Traditional negative sampling
The query batch stays the same as before.
The passage batch changes. A single batch consists of 1 positive passage and batch_size negative passages, for a total of batch_size + 1 data points per batch.
Negative in-batch
The passage batch is composed of batch_size items. Unlike the traditional approach, no separate negative sampling is done. Positive query-passage pairs are simply placed together.
- Compose batch elements randomly.
- Among n batch elements, the i-th query and the remaining i-1 elements are in a negative passage relationship.
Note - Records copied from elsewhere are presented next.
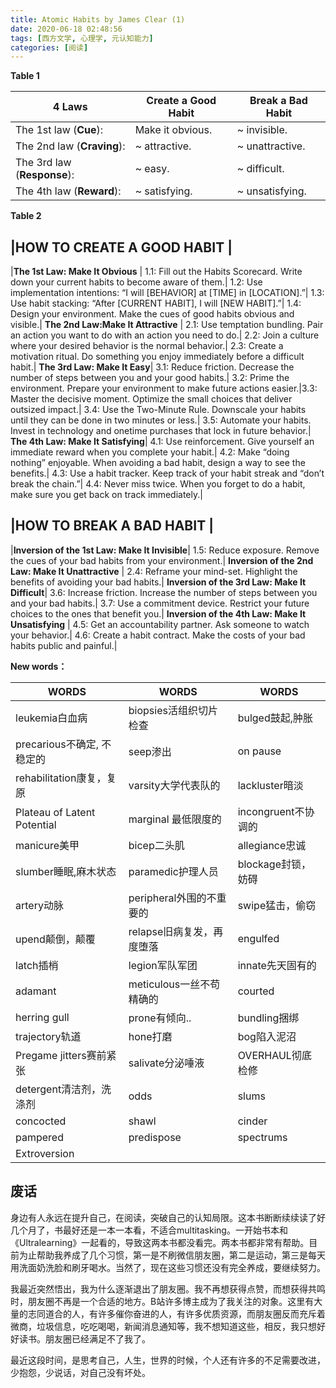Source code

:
 ```yaml
---
title: Atomic Habits by James Clear (1)
date: 2020-06-18 02:48:56
tags: [西方文学, 心理学, 元认知能力]
categories: [阅读]
---
```

**Table 1**

4 Laws | Create a Good Habit | Break a Bad Habit
-------| --------- | -----------------
The 1st law (**Cue**): | Make it obvious. | ~ invisible.
The 2nd law (**Craving**): | ~ attractive. | ~ unattractive.
The 3rd law (**Response**): | ~ easy. | ~ difficult.
The 4th law (**Reward**): | ~ satisfying. | ~ unsatisfying.


**Table 2**

|HOW TO CREATE A GOOD HABIT |
----
|**The 1st Law: Make It Obvious** |
1.1: Fill out the Habits Scorecard. Write down your current habits to become aware of them.|
1.2: Use implementation intentions: “I will [BEHAVIOR] at [TIME] in [LOCATION].”|
1.3: Use habit stacking: “After [CURRENT HABIT], I will [NEW HABIT].”|
1.4: Design your environment. Make the cues of good habits obvious and visible.|
**The 2nd Law:Make It Attractive** |
2.1: Use temptation bundling. Pair an action you want to do with an action you need to do.|
2.2: Join a culture where your desired behavior is the normal behavior.|
2.3: Create a motivation ritual. Do something you enjoy immediately before a difficult habit.|
**The 3rd Law: Make It Easy**|
3.1: Reduce friction. Decrease the number of steps between you and your good habits.|
3.2: Prime the environment. Prepare your environment to make future actions easier.|3.3: Master the decisive moment. Optimize the small choices that deliver outsized impact.|
3.4: Use the Two-Minute Rule. Downscale your habits until they can be done in two minutes or less.|
3.5: Automate your habits. Invest in technology and onetime purchases that lock in future behavior.|
**The 4th Law: Make It Satisfying**|
4.1: Use reinforcement. Give yourself an immediate reward when you complete your habit.|
4.2: Make “doing nothing” enjoyable. When avoiding a bad habit, design a way to see the benefits.|
4.3: Use a habit tracker. Keep track of your habit streak and “don’t break the chain.”|
4.4: Never miss twice. When you forget to do a habit, make sure you get back on track immediately.|

|HOW TO BREAK A BAD HABIT |
----
|**Inversion of the 1st Law: Make It Invisible**|
1.5: Reduce exposure. Remove the cues of your bad habits from your environment.|
**Inversion of the 2nd Law: Make It Unattractive** |
2.4: Reframe your mind-set. Highlight the benefits of avoiding your bad habits.|
**Inversion of the 3rd Law: Make It Difficult**|
3.6: Increase friction. Increase the number of steps between you and your bad habits.|
3.7: Use a commitment device. Restrict your future choices to the ones that benefit you.|
**Inversion of the 4th Law: Make It Unsatisfying** |
4.5: Get an accountability partner. Ask someone to watch your behavior.|
4.6: Create a habit contract. Make the costs of your bad habits public and painful.|


**New words：**

WORDS | WORDS | WORDS
-------| --------- | -----------------
leukemia白血病 | biopsies活组织切片检查 | bulged鼓起,肿胀
precarious不确定, 不稳定的 | seep渗出 | on pause
rehabilitation康复，复原 | varsity大学代表队的 | lackluster暗淡
Plateau of Latent Potential | marginal 最低限度的 | incongruent不协调的
manicure美甲 | bicep二头肌 | allegiance忠诚 
slumber睡眠,麻木状态 | paramedic护理人员 | blockage封锁，妨碍
artery动脉 | peripheral外围的不重要的 | swipe猛击，偷窃
upend颠倒，颠覆 | relapse旧病复发，再度堕落 | engulfed
latch插梢 | legion军队军团 | innate先天固有的
adamant | meticulous一丝不苟精确的 | courted
herring gull | prone有倾向..| bundling捆绑 
trajectory轨道 | hone打磨 | bog陷入泥沼
Pregame jitters赛前紧张 | salivate分泌唾液 | OVERHAUL彻底检修
detergent清洁剂，洗涤剂 |odds | slums
concocted | shawl | cinder 
pampered | predispose |spectrums
Extroversion |

## 废话
身边有人永远在提升自己，在阅读，突破自己的认知局限。这本书断断续续读了好几个月了，书最好还是一本一本看，不适合multitasking。一开始书本和《Ultralearning》一起看的，导致这两本书都没看完。两本书都非常有帮助。目前为止帮助我养成了几个习惯，第一是不刷微信朋友圈，第二是运动，第三是每天用洗面奶洗脸和刷牙喝水。当然了，现在这些习惯还没有完全养成，要继续努力。

我最近突然悟出，我为什么逐渐退出了朋友圈。我不再想获得点赞，而想获得共鸣时，朋友圈不再是一个合适的地方。B站许多博主成为了我关注的对象。这里有大量的志同道合的人，有许多催你奋进的人，有许多优质资源，而朋友圈反而充斥着微商，垃圾信息，吃吃喝喝，新闻消息通知等，我不想知道这些，相反，我只想好好读书。朋友圈已经满足不了我了。

最近这段时间，是思考自己，人生，世界的时候，个人还有许多的不足需要改进，少抱怨，少说话，对自己没有坏处。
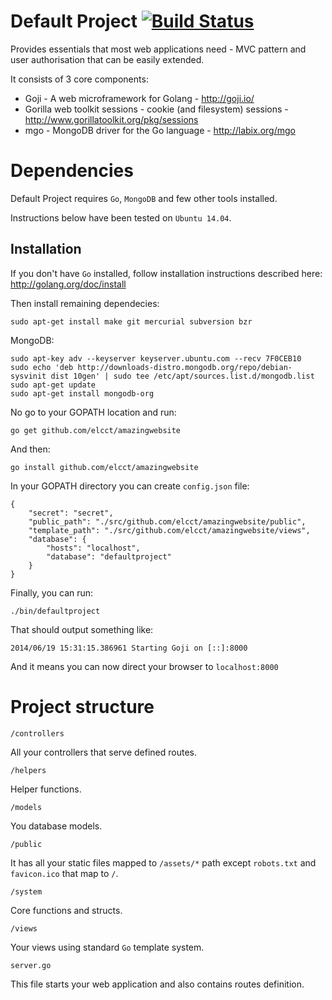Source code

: Default Project [![Build Status](https://drone.io/github.com/elcct/amazingwebsite/status.png)](https://drone.io/github.com/elcct/amazingwebsite/latest)
===============

Provides essentials that most web applications need - MVC pattern and user authorisation that can be easily extended.

It consists of 3 core components:

- Goji - A web microframework for Golang - http://goji.io/
- Gorilla web toolkit sessions - cookie (and filesystem) sessions - http://www.gorillatoolkit.org/pkg/sessions
- mgo - MongoDB driver for the Go language - http://labix.org/mgo

# Dependencies

Default Project requires `Go`, `MongoDB` and few other tools installed.

Instructions below have been tested on `Ubuntu 14.04`.

## Installation

If you don't have `Go` installed, follow installation instructions described here: http://golang.org/doc/install

Then install remaining dependecies:

```
sudo apt-get install make git mercurial subversion bzr
```

MongoDB:

```
sudo apt-key adv --keyserver keyserver.ubuntu.com --recv 7F0CEB10
sudo echo 'deb http://downloads-distro.mongodb.org/repo/debian-sysvinit dist 10gen' | sudo tee /etc/apt/sources.list.d/mongodb.list
sudo apt-get update
sudo apt-get install mongodb-org
```



No go to your GOPATH location and run:

```
go get github.com/elcct/amazingwebsite
```

And then:

```
go install github.com/elcct/amazingwebsite
```

In your GOPATH directory you can create `config.json` file:

```
{
	"secret": "secret",
	"public_path": "./src/github.com/elcct/amazingwebsite/public",
	"template_path": "./src/github.com/elcct/amazingwebsite/views",	
	"database": {
		"hosts": "localhost",
		"database": "defaultproject"
	}
}
```

Finally, you can run:

```
./bin/defaultproject
```

That should output something like:

```
2014/06/19 15:31:15.386961 Starting Goji on [::]:8000
```

And it means you can now direct your browser to `localhost:8000`

# Project structure

`/controllers`

All your controllers that serve defined routes.

`/helpers`

Helper functions.

`/models`

You database models.

`/public`

It has all your static files mapped to `/assets/*` path except `robots.txt` and `favicon.ico` that map to `/`.

`/system`

Core functions and structs.

`/views`

Your views using standard `Go` template system.

`server.go`

This file starts your web application and also contains routes definition.

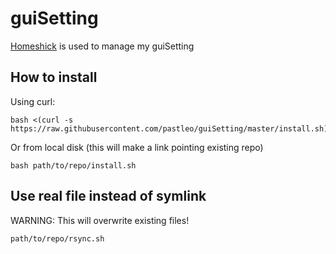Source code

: guiSetting
==========

[Homeshick](https://github.com/andsens/homeshick) is used to manage my guiSetting

## How to install

Using curl:

```
bash <(curl -s https://raw.githubusercontent.com/pastleo/guiSetting/master/install.sh)
```

Or from local disk (this will make a link pointing existing repo)

```
bash path/to/repo/install.sh
```

## Use real file instead of symlink

WARNING: This will overwrite existing files!

```
path/to/repo/rsync.sh
```

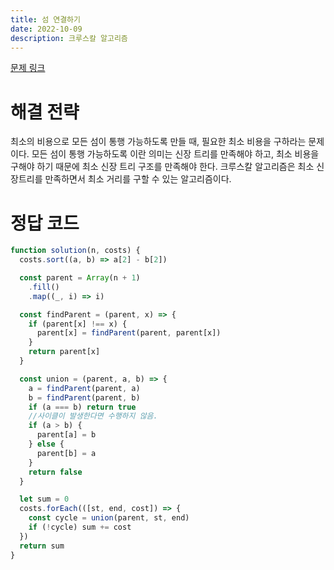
 ```yaml
---
title: 섬 연결하기
date: 2022-10-09
description: 크루스칼 알고리즘
---
```


[문제 링크](https://school.programmers.co.kr/learn/courses/30/lessons/42861)

# 해결 전략

최소의 비용으로 모든 섬이 통행 가능하도록 만들 때, 필요한 최소 비용을 구하라는 문제이다.
모든 섬이 통행 가능하도록 이란 의미는 신장 트리를 만족해야 하고, 최소 비용을 구해야 하기 때문에 최소 신장 트리 구조를 만족해야 한다. 크루스칼 알고리즘은 최소 신장트리를 만족하면서 최소 거리를 구할 수 있는 알고리즘이다.

# 정답 코드

```js
function solution(n, costs) {
  costs.sort((a, b) => a[2] - b[2])

  const parent = Array(n + 1)
    .fill()
    .map((_, i) => i)

  const findParent = (parent, x) => {
    if (parent[x] !== x) {
      parent[x] = findParent(parent, parent[x])
    }
    return parent[x]
  }

  const union = (parent, a, b) => {
    a = findParent(parent, a)
    b = findParent(parent, b)
    if (a === b) return true
    //사이클이 발생한다면 수행하지 않음.
    if (a > b) {
      parent[a] = b
    } else {
      parent[b] = a
    }
    return false
  }

  let sum = 0
  costs.forEach(([st, end, cost]) => {
    const cycle = union(parent, st, end)
    if (!cycle) sum += cost
  })
  return sum
}
```

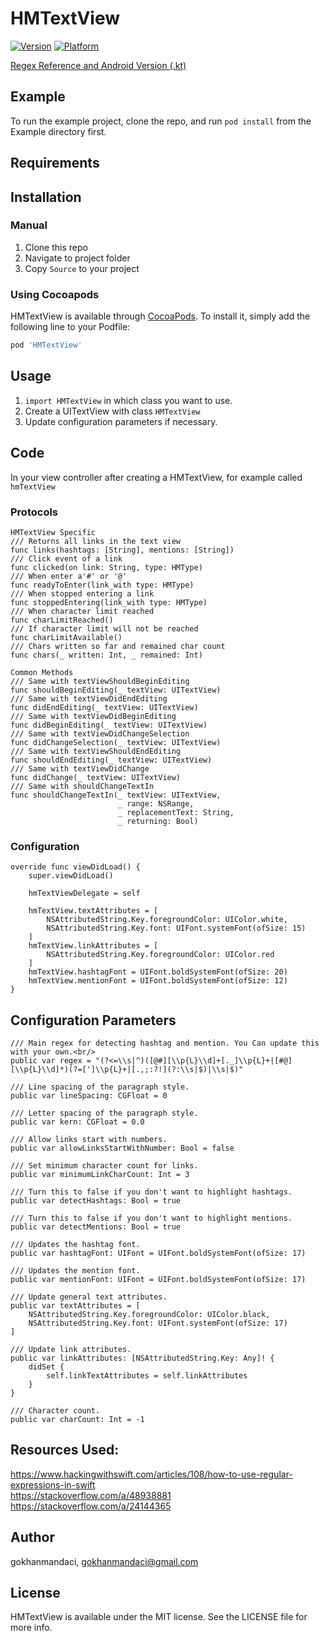 # HMTextView

[![Version](https://img.shields.io/cocoapods/v/HMTextView.svg?style=flat)](https://cocoapods.org/pods/HMTextView)
[![Platform](https://img.shields.io/cocoapods/p/HMTextView.svg?style=flat)](https://cocoapods.org/pods/HMTextView)

[Regex Reference and Android Version (.kt)](https://github.com/santalu/textmatcher "Santalu's TextMatcher Repo")

## Example

To run the example project, clone the repo, and run `pod install` from the Example directory first.

## Requirements

## Installation

### Manual

1. Clone this repo
2. Navigate to project folder
3. Copy `Source` to your project


### Using Cocoapods

HMTextView is available through [CocoaPods](https://cocoapods.org). To install
it, simply add the following line to your Podfile:

```ruby
pod 'HMTextView'
```

## Usage
1. `import HMTextView` in which class you want to use.
2. Create a UITextView with class `HMTextView`
3. Update configuration parameters if necessary.

## Code

In your view controller after creating a HMTextView, for example called `hmTextView`

### Protocols

```
HMTextView Specific
/// Returns all links in the text view
func links(hashtags: [String], mentions: [String])
/// Click event of a link
func clicked(on link: String, type: HMType)
/// When enter a'#' or '@'
func readyToEnter(link_with type: HMType)
/// When stopped entering a link
func stoppedEntering(link_with type: HMType)
/// When character limit reached
func charLimitReached()
/// If character limit will not be reached
func charLimitAvailable()
/// Chars written so far and remained char count
func chars(_ written: Int, _ remained: Int)

Common Methods
/// Same with textViewShouldBeginEditing
func shouldBeginEditing(_ textView: UITextView)
/// Same with textViewDidEndEditing
func didEndEditing(_ textView: UITextView)
/// Same with textViewDidBeginEditing
func didBeginEditing(_ textView: UITextView)
/// Same with textViewDidChangeSelection
func didChangeSelection(_ textView: UITextView)
/// Same with textViewShouldEndEditing
func shouldEndEditing(_ textView: UITextView)
/// Same with textViewDidChange
func didChange(_ textView: UITextView)
/// Same with shouldChangeTextIn
func shouldChangeTextIn(_ textView: UITextView,
                        _ range: NSRange,
                        _ replacementText: String,
                        _ returning: Bool)
```

### Configuration

```
override func viewDidLoad() {
    super.viewDidLoad()
    
    hmTextViewDelegate = self
    
    hmTextView.textAttributes = [
        NSAttributedString.Key.foregroundColor: UIColor.white,
        NSAttributedString.Key.font: UIFont.systemFont(ofSize: 15)
    ]
    hmTextView.linkAttributes = [
        NSAttributedString.Key.foregroundColor: UIColor.red
    ]
    hmTextView.hashtagFont = UIFont.boldSystemFont(ofSize: 20)
    hmTextView.mentionFont = UIFont.boldSystemFont(ofSize: 12)
}
```

## Configuration Parameters

```
/// Main regex for detecting hashtag and mention. You Can update this with your own.<br/>
public var regex = "(?<=\\s|^)([@#][\\p{L}\\d]+[._]\\p{L}+|[#@][\\p{L}\\d]*)(?=[']\\p{L}+|[.,;:?!](?:\\s|$)|\\s|$)"

/// Line spacing of the paragraph style.
public var lineSpacing: CGFloat = 0

/// Letter spacing of the paragraph style.
public var kern: CGFloat = 0.0

/// Allow links start with numbers.
public var allowLinksStartWithNumber: Bool = false

/// Set minimum character count for links.
public var minimumLinkCharCount: Int = 3

/// Turn this to false if you don't want to highlight hashtags.
public var detectHashtags: Bool = true

/// Turn this to false if you don't want to highlight mentions.
public var detectMentions: Bool = true

/// Updates the hashtag font.
public var hashtagFont: UIFont = UIFont.boldSystemFont(ofSize: 17)

/// Updates the mention font.
public var mentionFont: UIFont = UIFont.boldSystemFont(ofSize: 17)

/// Update general text attributes.
public var textAttributes = [
    NSAttributedString.Key.foregroundColor: UIColor.black,
    NSAttributedString.Key.font: UIFont.systemFont(ofSize: 17)
]

/// Update link attributes.
public var linkAttributes: [NSAttributedString.Key: Any]! {
    didSet {
        self.linkTextAttributes = self.linkAttributes
    }
}

/// Character count.
public var charCount: Int = -1
```

## Resources Used: <br/>
https://www.hackingwithswift.com/articles/108/how-to-use-regular-expressions-in-swift <br/>
https://stackoverflow.com/a/48938881 <br/>
https://stackoverflow.com/a/24144365 <br/>

## Author

gokhanmandaci, gokhanmandaci@gmail.com

## License

HMTextView is available under the MIT license. See the LICENSE file for more info.
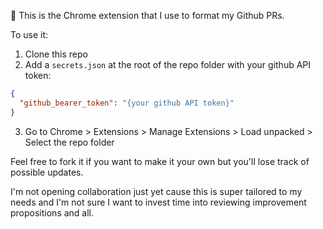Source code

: 👋 This is the Chrome extension that I use to format my Github PRs.

To use it:
1. Clone this repo
2. Add a `secrets.json` at the root of the repo folder with your github API token:

```json
{
  "github_bearer_token": "{your github API token}"
}
```

3. Go to Chrome > Extensions > Manage Extensions > Load unpacked > Select the repo folder

Feel free to fork it if you want to make it your own but you'll lose track of possible updates.

I'm not opening collaboration just yet cause this is super tailored to my needs and I'm not sure I want to invest time into reviewing improvement propositions and all.
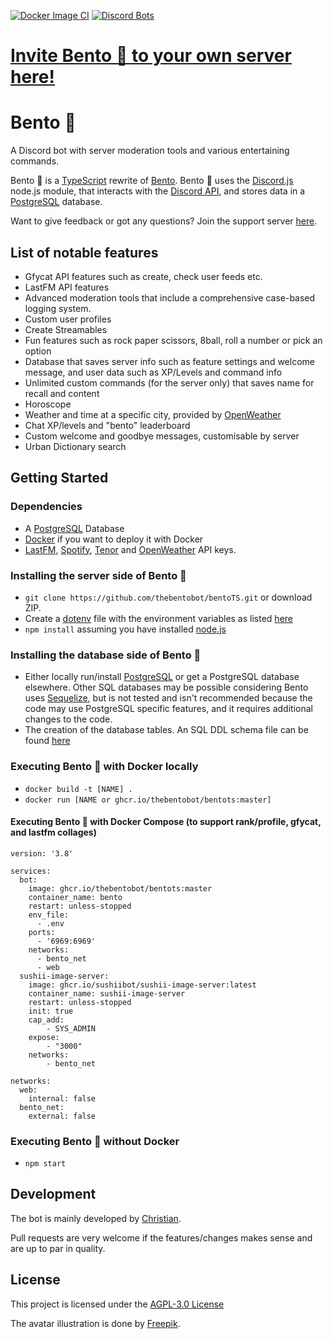 [![Docker Image CI](https://github.com/thebentobot/bentoTS/actions/workflows/docker-image.yml/badge.svg?branch=master)](https://github.com/thebentobot/bentoTS/actions/workflows/docker-image.yml)
[![Discord Bots](https://top.gg/api/widget/servers/787041583580184609.svg)](https://top.gg/bot/787041583580184609)

# [Invite Bento 🍱 to your own server here!](https://discord.com/api/oauth2/authorize?client_id=787041583580184609&permissions=261926943991&scope=bot%20applications.commands)

# Bento 🍱

A Discord bot with server moderation tools and various entertaining commands.

Bento 🍱 is a [TypeScript](https://www.typescriptlang.org/) rewrite of [Bento](https://github.com/thebentobot/bento). Bento 🍱 uses the [Discord.js](https://discord.js.org/#/) node.js module, that interacts with the [Discord API](https://discord.com/developers/docs/reference), and stores data in a [PostgreSQL](https://www.postgresql.org/) database.

Want to give feedback or got any questions? Join the support server [here](https://discord.gg/dd68WwP).

## List of notable features

- Gfycat API features such as create, check user feeds etc.
- LastFM API features
- Advanced moderation tools that include a comprehensive case-based logging system.
- Custom user profiles
- Create Streamables
- Fun features such as rock paper scissors, 8ball, roll a number or pick an option
- Database that saves server info such as feature settings and welcome message, and user data such as XP/Levels and command info
- Unlimited custom commands (for the server only) that saves name for recall and content
- Horoscope
- Weather and time at a specific city, provided by [OpenWeather](https://openweathermap.org/)
- Chat XP/levels and "bento" leaderboard
- Custom welcome and goodbye messages, customisable by server
- Urban Dictionary search

## Getting Started

### Dependencies

- A [PostgreSQL](https://www.postgresql.org/) Database
- [Docker](https://www.docker.com/) if you want to deploy it with Docker
- [LastFM](https://www.last.fm/api), [Spotify](https://developer.spotify.com/documentation/web-api/), [Tenor](https://tenor.com/gifapi/documentation) and [OpenWeather](https://openweathermap.org/api) API keys.

### Installing the server side of Bento 🍱

- `git clone https://github.com/thebentobot/bentoTS.git` or download ZIP.
- Create a [dotenv](https://www.npmjs.com/package/dotenv) file with the environment variables as listed [here](https://github.com/thebentobot/bentoTS/blob/master/.env_example)
- `npm install` assuming you have installed [node.js](https://nodejs.org/en/)

### Installing the database side of Bento 🍱

- Either locally run/install [PostgreSQL](https://www.postgresql.org/) or get a PostgreSQL database elsewhere. Other SQL databases may be possible considering Bento uses [Sequelize](https://sequelize.org/), but is not tested and isn't recommended because the code may use PostgreSQL specific features, and it requires additional changes to the code.
- The creation of the database tables. An SQL DDL schema file can be found [here](https://github.com/thebentobot/bentoTS/blob/master/src/database/DDL.sql)

### Executing Bento 🍱 with Docker locally

- `docker build -t [NAME] .`
- `docker run [NAME or ghcr.io/thebentobot/bentots:master]`

#### Executing Bento 🍱 with Docker Compose (to support rank/profile, gfycat, and lastfm collages)

```
version: '3.8'

services:
  bot:
    image: ghcr.io/thebentobot/bentots:master
    container_name: bento
    restart: unless-stopped
    env_file:
      - .env
    ports:
      - '6969:6969'
    networks:
      - bento_net
      - web
  sushii-image-server:
    image: ghcr.io/sushiibot/sushii-image-server:latest
    container_name: sushii-image-server
    restart: unless-stopped
    init: true
    cap_add:
        - SYS_ADMIN
    expose:
        - "3000"
    networks:
        - bento_net

networks:
  web:
    internal: false
  bento_net:
    external: false
```

### Executing Bento 🍱 without Docker

- `npm start`

## Development

The bot is mainly developed by [Christian](https://github.com/banner4422).

Pull requests are very welcome if the features/changes makes sense and are up to par in quality.

## License

This project is licensed under the [AGPL-3.0 License](https://github.com/thebentobot/bentoTS/blob/master/LICENSE)

The avatar illustration is done by [Freepik](http://www.freepik.com).
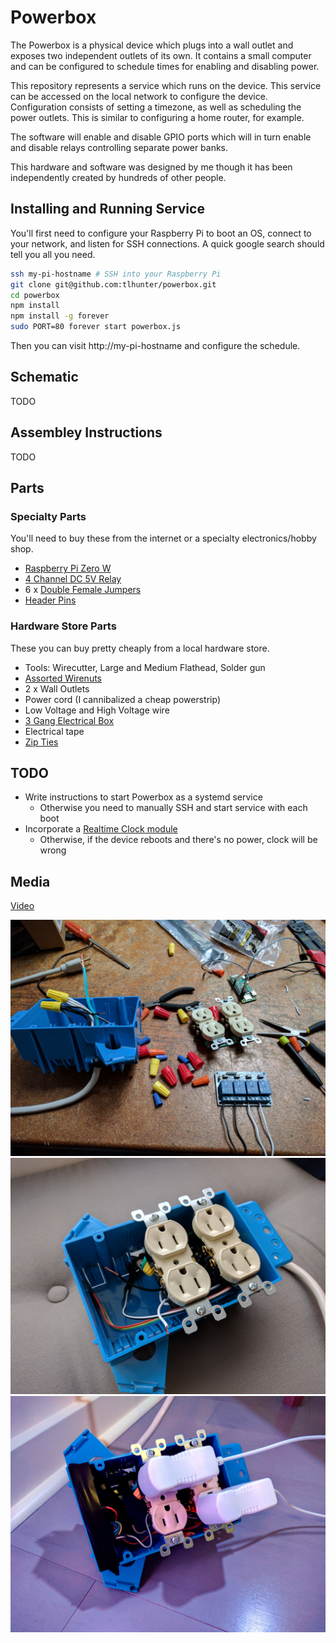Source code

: # Powerbox

The Powerbox is a physical device which plugs into a wall outlet and exposes two independent outlets of its own. It contains a small computer and can be configured to schedule times for enabling and disabling power.

This repository represents a service which runs on the device. This service can be accessed on the local network to configure the device. Configuration consists of setting a timezone, as well as scheduling the power outlets. This is similar to configuring a home router, for example.

The software will enable and disable GPIO ports which will in turn enable and disable relays controlling separate power banks.

This hardware and software was designed by me though it has been independently created by hundreds of other people.

## Installing and Running Service

You'll first need to configure your Raspberry Pi to boot an OS, connect to your network, and listen for SSH connections. A quick google search should tell you all you need.

```bash
ssh my-pi-hostname # SSH into your Raspberry Pi
git clone git@github.com:tlhunter/powerbox.git
cd powerbox
npm install
npm install -g forever
sudo PORT=80 forever start powerbox.js
```

Then you can visit http://my-pi-hostname and configure the schedule.

## Schematic

TODO

## Assembley Instructions

TODO

## Parts

### Specialty Parts

You'll need to buy these from the internet or a specialty electronics/hobby shop.

* [Raspberry Pi Zero W](https://www.adafruit.com/product/3400?gclid=CPXflp-zk9QCFYGUfgod3toCsQ)
* [4 Channel DC 5V Relay](http://amzn.to/2qwNolk)
* 6 x [Double Female Jumpers](http://amzn.to/2qsEAxx)
* [Header Pins](http://amzn.to/2rcUtLR)

### Hardware Store Parts

These you can buy pretty cheaply from a local hardware store.

* Tools: Wirecutter, Large and Medium Flathead, Solder gun
* [Assorted Wirenuts](http://amzn.to/2rd8FEs)
* 2 x Wall Outlets
* Power cord (I cannibalized a cheap powerstrip)
* Low Voltage and High Voltage wire
* [3 Gang Electrical Box](http://www.homedepot.com/p/3-Gang-44-cu-in-New-Work-Box-B344AB/100404028)
* Electrical tape
* [Zip Ties](http://amzn.to/2rdab9B)

## TODO

* Write instructions to start Powerbox as a systemd service
  * Otherwise you need to manually SSH and start service with each boot
* Incorporate a [Realtime Clock module](http://amzn.to/2s4GB4g)
  * Otherwise, if the device reboots and there's no power, clock will be wrong

## Media

[Video](https://vimeo.com/216466897)

![Parts](./pictures/1-parts.jpg)
![Encloser](./pictures/2-enclosure.jpg)
![Assembled](./pictures/3-assembled.jpg)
- When training on this batch, the correlations within the batch are learned together.
- When computing the loss, the positive passages at the corresponding batch indices are set as targets. Here, you can use something like torch.arange to create an arithmetic sequence.
- Training is done over the entire batch, but the loss is computed only on the positive samples. e.g., batch_size = 4
sim_scores = tensor([[-1.0768e+01, -3.7684e+01, -1.3255e-04, -9.1018e+00], [-2.1763e+01, -6.3134e+01, 0.0000e+00, -1.6743e+01], [-1.6615e+01, -4.5871e+01, -1.0729e-06, -1.3856e+01], [-1.3989e+01, -5.5973e+01, -1.1598e-04, -9.0696e+00]],
targets = [0,1,2,3]The items in sim_scores output probabilities such that the target index is the correct answer. The i-th element of the 0th item in sim_scores represents the probability for the i-th target.
Therefore the targets are 0, 1, 2, 3.